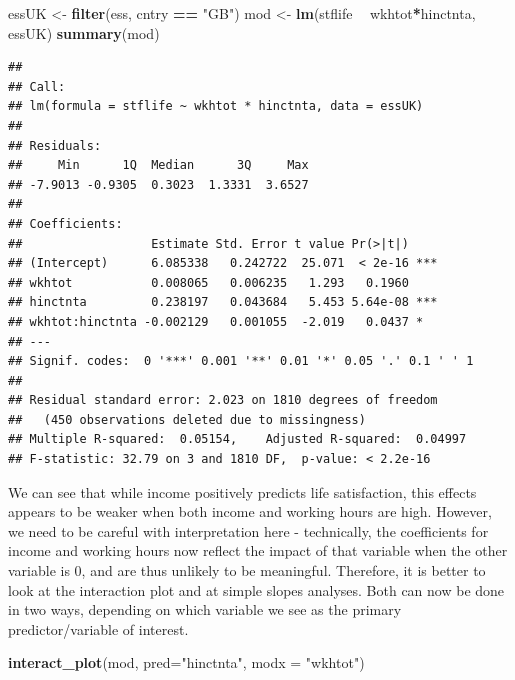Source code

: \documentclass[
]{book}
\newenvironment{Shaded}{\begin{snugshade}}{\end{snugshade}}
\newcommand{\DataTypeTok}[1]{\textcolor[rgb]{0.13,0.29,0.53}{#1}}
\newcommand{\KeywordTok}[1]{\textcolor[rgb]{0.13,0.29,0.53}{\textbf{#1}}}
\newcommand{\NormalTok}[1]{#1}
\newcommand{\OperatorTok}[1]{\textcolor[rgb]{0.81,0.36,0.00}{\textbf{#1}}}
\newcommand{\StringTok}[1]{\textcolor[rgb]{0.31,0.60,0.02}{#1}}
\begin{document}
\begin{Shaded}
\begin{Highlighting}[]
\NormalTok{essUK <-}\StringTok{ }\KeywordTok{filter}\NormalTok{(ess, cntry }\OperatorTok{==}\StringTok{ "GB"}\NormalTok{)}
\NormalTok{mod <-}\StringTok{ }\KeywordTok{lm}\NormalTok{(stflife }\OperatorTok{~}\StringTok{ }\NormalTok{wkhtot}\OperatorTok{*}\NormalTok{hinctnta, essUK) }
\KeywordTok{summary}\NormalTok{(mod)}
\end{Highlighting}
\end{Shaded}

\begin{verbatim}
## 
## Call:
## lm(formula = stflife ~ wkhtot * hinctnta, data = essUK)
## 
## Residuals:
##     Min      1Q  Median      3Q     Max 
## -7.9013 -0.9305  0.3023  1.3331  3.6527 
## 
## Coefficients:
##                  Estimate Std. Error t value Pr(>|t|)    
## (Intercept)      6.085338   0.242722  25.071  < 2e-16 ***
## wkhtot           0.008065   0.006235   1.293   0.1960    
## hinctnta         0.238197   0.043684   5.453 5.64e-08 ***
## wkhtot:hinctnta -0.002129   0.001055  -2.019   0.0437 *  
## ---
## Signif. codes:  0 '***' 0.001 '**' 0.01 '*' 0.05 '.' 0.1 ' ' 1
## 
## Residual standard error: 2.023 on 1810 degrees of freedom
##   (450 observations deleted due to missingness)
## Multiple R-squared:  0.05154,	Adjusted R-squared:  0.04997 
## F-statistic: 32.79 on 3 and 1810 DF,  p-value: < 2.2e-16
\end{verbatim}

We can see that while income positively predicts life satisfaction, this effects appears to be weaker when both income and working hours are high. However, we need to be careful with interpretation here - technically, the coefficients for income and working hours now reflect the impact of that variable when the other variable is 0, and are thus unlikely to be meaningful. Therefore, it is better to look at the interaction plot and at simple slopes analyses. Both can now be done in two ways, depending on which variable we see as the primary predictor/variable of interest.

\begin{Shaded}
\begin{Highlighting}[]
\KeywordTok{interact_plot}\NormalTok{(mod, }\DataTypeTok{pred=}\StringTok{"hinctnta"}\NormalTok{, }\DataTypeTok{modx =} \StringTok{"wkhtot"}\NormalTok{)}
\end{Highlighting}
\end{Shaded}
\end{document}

...

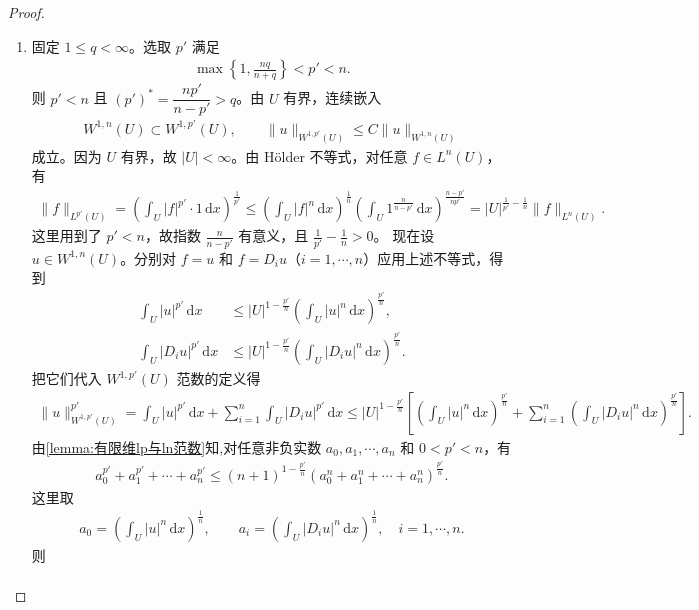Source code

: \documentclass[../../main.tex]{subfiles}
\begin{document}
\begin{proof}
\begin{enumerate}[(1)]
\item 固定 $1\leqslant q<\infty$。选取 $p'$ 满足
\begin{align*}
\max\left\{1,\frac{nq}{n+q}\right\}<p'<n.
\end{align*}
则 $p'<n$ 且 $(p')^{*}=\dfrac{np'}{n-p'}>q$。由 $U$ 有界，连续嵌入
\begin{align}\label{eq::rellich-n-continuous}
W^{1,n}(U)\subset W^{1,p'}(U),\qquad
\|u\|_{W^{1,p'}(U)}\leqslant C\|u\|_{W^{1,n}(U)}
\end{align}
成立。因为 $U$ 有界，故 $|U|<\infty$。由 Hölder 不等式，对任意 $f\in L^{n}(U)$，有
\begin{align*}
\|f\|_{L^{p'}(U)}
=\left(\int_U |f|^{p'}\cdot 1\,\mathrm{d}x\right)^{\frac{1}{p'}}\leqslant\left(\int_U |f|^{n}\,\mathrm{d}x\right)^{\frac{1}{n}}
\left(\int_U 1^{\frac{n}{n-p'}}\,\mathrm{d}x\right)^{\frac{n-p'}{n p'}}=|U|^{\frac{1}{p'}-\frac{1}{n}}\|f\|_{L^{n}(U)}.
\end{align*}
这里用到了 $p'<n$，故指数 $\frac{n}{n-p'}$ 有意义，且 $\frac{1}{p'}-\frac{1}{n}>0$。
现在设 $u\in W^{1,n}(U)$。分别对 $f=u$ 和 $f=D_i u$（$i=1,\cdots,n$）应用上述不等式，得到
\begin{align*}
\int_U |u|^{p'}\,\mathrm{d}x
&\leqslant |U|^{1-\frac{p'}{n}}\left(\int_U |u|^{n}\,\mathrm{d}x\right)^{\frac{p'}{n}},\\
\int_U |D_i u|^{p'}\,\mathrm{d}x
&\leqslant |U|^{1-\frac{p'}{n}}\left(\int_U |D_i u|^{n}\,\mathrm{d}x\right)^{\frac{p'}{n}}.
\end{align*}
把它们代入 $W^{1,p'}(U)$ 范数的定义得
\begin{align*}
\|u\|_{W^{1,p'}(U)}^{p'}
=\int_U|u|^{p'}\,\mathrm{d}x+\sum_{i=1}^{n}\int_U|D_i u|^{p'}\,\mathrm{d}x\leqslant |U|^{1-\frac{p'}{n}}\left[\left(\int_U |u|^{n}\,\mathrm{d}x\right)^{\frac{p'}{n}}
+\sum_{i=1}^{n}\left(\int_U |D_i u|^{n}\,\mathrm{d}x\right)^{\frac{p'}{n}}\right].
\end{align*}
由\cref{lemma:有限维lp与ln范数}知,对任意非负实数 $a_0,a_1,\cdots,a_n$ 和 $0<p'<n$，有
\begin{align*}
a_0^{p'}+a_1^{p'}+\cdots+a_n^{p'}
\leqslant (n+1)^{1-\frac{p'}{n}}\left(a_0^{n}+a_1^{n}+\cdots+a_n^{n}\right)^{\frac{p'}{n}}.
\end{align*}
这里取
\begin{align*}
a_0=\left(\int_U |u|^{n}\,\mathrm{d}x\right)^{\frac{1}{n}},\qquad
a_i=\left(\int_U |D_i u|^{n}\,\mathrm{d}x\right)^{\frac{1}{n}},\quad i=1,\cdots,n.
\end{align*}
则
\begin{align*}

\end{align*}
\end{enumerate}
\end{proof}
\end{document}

---

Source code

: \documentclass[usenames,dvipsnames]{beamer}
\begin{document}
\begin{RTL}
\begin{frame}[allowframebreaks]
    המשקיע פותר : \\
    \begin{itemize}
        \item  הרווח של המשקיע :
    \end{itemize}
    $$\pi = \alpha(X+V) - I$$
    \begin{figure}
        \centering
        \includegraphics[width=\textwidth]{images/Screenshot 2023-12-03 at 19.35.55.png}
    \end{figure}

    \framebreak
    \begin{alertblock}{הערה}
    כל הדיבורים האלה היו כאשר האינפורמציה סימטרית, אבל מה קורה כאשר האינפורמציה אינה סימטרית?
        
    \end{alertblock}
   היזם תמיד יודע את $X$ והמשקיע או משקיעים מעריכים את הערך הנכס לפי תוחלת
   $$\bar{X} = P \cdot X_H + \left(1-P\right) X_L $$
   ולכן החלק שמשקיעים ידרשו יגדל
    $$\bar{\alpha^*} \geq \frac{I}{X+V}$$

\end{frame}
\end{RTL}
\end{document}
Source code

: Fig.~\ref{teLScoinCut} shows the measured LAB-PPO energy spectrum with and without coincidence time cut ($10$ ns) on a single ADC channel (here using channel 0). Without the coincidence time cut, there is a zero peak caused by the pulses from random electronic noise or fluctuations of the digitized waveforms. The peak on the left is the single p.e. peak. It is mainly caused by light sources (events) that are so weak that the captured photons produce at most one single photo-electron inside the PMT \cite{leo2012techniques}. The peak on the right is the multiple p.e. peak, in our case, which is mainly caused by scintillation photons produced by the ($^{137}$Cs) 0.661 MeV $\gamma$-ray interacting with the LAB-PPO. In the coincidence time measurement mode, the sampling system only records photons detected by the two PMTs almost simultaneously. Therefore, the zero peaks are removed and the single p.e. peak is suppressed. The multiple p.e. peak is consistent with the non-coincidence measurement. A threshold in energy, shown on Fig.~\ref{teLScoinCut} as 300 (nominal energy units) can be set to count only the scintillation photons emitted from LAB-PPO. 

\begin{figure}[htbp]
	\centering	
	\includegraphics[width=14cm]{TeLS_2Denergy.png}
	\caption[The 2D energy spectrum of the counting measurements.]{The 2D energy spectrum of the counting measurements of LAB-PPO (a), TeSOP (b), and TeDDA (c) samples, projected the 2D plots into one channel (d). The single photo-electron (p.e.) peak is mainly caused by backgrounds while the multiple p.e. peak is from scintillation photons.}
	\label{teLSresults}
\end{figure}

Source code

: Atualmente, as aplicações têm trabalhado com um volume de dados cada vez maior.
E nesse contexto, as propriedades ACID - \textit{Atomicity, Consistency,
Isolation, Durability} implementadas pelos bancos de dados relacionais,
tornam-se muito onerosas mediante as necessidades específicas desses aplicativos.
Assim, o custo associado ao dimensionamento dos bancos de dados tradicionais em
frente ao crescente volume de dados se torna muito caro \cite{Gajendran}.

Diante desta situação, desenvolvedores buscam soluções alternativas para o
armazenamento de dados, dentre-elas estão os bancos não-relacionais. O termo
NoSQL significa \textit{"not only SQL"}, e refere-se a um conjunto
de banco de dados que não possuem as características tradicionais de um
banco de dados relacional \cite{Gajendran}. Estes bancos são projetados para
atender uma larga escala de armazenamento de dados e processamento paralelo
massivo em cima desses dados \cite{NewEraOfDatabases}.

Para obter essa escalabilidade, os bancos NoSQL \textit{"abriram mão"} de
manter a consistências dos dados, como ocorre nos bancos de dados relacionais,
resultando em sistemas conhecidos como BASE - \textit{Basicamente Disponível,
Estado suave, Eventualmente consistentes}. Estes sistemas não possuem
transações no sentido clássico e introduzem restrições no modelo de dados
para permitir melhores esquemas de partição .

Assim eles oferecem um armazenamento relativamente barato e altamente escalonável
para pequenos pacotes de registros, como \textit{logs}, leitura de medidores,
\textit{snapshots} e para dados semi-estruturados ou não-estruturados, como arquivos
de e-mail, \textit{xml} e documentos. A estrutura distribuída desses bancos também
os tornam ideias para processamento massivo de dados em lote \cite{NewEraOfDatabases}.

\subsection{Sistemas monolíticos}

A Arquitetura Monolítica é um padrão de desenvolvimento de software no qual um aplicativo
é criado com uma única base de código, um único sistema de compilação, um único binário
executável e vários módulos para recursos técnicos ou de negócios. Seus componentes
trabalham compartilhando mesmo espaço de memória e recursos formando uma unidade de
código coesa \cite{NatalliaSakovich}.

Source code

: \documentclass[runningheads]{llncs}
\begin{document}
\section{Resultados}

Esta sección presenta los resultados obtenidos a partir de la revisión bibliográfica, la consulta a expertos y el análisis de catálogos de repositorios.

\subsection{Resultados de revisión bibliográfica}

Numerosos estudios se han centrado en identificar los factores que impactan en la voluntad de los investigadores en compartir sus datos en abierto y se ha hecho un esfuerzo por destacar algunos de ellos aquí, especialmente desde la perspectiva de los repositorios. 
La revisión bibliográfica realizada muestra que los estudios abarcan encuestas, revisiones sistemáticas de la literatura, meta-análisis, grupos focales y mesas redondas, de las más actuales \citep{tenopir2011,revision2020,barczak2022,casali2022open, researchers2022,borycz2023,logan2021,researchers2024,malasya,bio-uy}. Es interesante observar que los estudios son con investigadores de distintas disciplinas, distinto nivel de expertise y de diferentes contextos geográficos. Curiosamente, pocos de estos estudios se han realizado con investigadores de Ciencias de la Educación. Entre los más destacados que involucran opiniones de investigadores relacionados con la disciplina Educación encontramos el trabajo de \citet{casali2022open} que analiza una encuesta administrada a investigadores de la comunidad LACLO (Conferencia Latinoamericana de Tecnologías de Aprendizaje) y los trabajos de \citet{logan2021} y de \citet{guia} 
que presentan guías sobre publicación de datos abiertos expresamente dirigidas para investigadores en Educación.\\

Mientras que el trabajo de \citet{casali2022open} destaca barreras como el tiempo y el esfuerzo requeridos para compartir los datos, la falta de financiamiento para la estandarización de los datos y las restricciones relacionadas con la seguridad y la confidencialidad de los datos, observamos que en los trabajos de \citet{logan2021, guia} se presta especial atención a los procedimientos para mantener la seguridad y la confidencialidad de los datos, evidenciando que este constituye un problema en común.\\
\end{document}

EXERCISE OBJECTIVE — In your answer, include only the lines above starting at the line that holds "5.453 5.64e-08 ***" and ending at the line that holds "## Residual standard", copied exactly.

SOLUTION —
## hinctnta         0.238197   0.043684   5.453 5.64e-08 ***
## wkhtot:hinctnta -0.002129   0.001055  -2.019   0.0437 *  
## ---
## Signif. codes:  0 '***' 0.001 '**' 0.01 '*' 0.05 '.' 0.1 ' ' 1
## 
## Residual standard error: 2.023 on 1810 degrees of freedom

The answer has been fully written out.